Mandalas of the 2000s - Chatterjee's Weight Loss


I add here some lines as an afterthough to my notes on Pearl S. Buck's Mandala, although there is not enough time to write about this complex novel properly.

Upamanyu Chatterjee (b.1959) is an established Bengali novelist, who has recently made an international breakthrough with his latest, Weight Loss (2006). When I found this novel, I was overjoyed by the prospect of reading something raw, crude and politically incorrect about Indians' private lives. The little voyeurist in me was expecting more than the cultural anthropologist, who prefers to listen to gossip about servants, updates on marriage arrangements and such everyday chitchat.

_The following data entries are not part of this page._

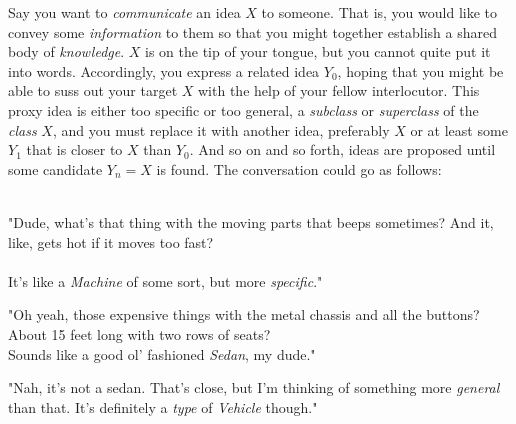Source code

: 
Say you want to \textit{communicate} an idea $X$ to someone. That is, you would like to convey some \textit{information} to them so that you might together establish a shared body of \textit{knowledge}. $X$ is on the tip of your tongue, but you cannot quite put it into words. Accordingly, you express a related idea $Y_0$, hoping that you might be able to suss out your target $X$ with the help of your fellow interlocutor. This proxy idea is either too specific or too general, a \textit{subclass} or \textit{superclass} of the \textit{class} $X$, and you must replace it with another idea, preferably $X$ or at least some $Y_1$ that is closer to $X$ than $Y_0$. And so on and so forth, ideas are proposed until some candidate $Y_n=X$ is found. The conversation could go as follows: \\\\

\begin{addmargin}[8em]{2em}
\begin{flushright}
"Dude, what's that thing with the moving parts that beeps sometimes? And it, like, gets hot if it moves too fast? \\[1mm]

\mydots \\[1mm]

It's like a \textit{Machine} of some sort, but more \textit{specific}." \\[\baselineskip]
\end{flushright}
\end{addmargin}

\begin{addmargin}[2em]{8em}
"Oh yeah, those expensive things with the metal chassis and all the buttons? About 15 feet long with two rows of seats? \\[2mm]
Sounds like a good ol' fashioned \textit{Sedan}, my dude." \\
\end{addmargin}

\begin{addmargin}[8em]{2em}
	\begin{flushright}
		"Nah, it's not a sedan. That's close, but I'm thinking of something more \textit{general} than that. It's definitely a \textit{type} of \textit{Vehicle} though." \\[\baselineskip]
	\end{flushright}
\end{addmargin}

Weight Loss didn't betray me, the novel really hit me in the face and challenged my stereotypes about Indians. But I had to force myself through it, it was a truly disturbing book that did not offer any occasions for simple enjoyment, breathing out, or relief. The novel is a walking crisis, a portrait of inner and outer chaos, a constellation of chapters on the verge of breakdown. It is one of the un-sexiest book on sexuality I've ever come across. The meaning is not to titillate, but to tell stories of obsession and compulsion.

The novel follows the youth and adulthood of Bhola, a bisexual middle-class college teacher, whose life is revolving around a servant couple, Moti and Titli, who both become his lovers at different stages. Bhola can only act sexually in the presence of people of lower class/caste; his marriage is doomed, as he cannot be aroused by his wife. He makes life choices arrording to the moves of the couple, finding himself eventually at a New Age Calm Centre, where the couple is working and where people are trying to get rid of their masturbation habits by drawing mandalas:

"You will create and colour you own wheel and make it evolve into a many-tinted pictogram that will depict exactly where you are focussing your time and energy and where you might need to pay more attention. It will help you identify imbalances in your daily life. Do you spend too much time fantasizing? Masturbating? Remember that none of your activities metaphysically is more wasteful." (Chatterjee 2006, 402)

The novel is most successful in portraying the immense gaps in the lives of the rich and poor in India; illiterate servants do work at health retreats charging astronomical sums from Western tourists. Their living conditions do not give them the luxury of a search for "inner life" that the brochures are advertising. I have always been excited and appalled at these new non-material ways of making a living - Chatterjee does a good job by portraying the absurdities of the spiritual marketplace. One is not in the mood for any kind of Dream Yoga meditation, sufi whirling or herbalism after reading this.

If this is a novel about male mid-life crisis, it is definitely different from many Finnish or European ones I've come across. Chatterjee does not invite to identify with any of the characters, but portrays all of them pitilessly, under brightest fluorescent lights. Bhola is fully aware that he is wasting his life, but does not make any efforts to come out of his condition. His best friends are bingeing on drugs, he is bingeing on his sexual compulsions, and every day rolls on accrodingly until the objects of desire start making claims from him.

The point of Weight Loss is not to like it or dislike it, but to put up with some aspects of the world he is narrating. It is an absurd exaggeration of transgressive love lives, not asking from the reader to approve or disapprove them. It does not make moral judgments for or against. Some aspects of the tale are part of our everyday realities across cultures - the story could also be told from a Nordic point of view, in which the gap between the haves and the have-nots might not be as crude, but still it would exist. Chatterjee makes us ask questions about class, status, wealth and sexuality, not only in India, but in any society. The answers very rarely are easy, and not all comedy makes us laugh out loud. There are also other emotional categories than empathy/sympathy. Sometimes ambivalence is the only answer.